──────── Source data

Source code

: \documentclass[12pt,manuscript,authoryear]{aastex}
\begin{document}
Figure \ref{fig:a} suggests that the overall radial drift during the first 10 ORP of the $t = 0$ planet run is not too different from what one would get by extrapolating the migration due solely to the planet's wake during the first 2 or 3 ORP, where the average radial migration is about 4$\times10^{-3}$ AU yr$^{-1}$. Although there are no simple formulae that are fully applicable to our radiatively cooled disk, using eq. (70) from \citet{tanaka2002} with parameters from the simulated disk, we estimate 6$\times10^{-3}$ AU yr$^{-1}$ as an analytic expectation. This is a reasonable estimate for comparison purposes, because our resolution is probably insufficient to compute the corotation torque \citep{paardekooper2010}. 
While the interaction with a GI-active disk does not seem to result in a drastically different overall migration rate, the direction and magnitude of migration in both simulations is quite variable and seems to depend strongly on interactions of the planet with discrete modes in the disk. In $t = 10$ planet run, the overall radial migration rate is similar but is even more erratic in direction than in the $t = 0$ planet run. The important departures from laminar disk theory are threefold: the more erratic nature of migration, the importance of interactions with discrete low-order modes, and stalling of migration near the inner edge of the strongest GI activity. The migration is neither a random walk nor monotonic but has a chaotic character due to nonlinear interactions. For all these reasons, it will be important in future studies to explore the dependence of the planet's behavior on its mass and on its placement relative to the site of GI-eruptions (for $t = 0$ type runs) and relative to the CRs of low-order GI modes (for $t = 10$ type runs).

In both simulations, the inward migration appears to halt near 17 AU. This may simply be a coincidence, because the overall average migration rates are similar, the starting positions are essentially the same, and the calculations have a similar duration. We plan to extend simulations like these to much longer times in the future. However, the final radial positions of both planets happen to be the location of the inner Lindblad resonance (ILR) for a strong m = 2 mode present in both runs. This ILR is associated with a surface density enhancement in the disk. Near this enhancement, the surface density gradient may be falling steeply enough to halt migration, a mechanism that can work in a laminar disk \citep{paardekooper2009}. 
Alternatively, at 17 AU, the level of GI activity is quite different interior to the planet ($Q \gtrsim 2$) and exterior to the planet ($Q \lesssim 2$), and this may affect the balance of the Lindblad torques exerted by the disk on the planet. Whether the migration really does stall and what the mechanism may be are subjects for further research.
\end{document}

────────────────

* _What you need to do_
Write out, exactly as shown, only the lines running from the one that contains "In both simulations, the" to the last line above.

* _Solution_
In both simulations, the inward migration appears to halt near 17 AU. This may simply be a coincidence, because the overall average migration rates are similar, the starting positions are essentially the same, and the calculations have a similar duration. We plan to extend simulations like these to much longer times in the future. However, the final radial positions of both planets happen to be the location of the inner Lindblad resonance (ILR) for a strong m = 2 mode present in both runs. This ILR is associated with a surface density enhancement in the disk. Near this enhancement, the surface density gradient may be falling steeply enough to halt migration, a mechanism that can work in a laminar disk \citep{paardekooper2009}. 
Alternatively, at 17 AU, the level of GI activity is quite different interior to the planet ($Q \gtrsim 2$) and exterior to the planet ($Q \lesssim 2$), and this may affect the balance of the Lindblad torques exerted by the disk on the planet. Whether the migration really does stall and what the mechanism may be are subjects for further research.
\end{document}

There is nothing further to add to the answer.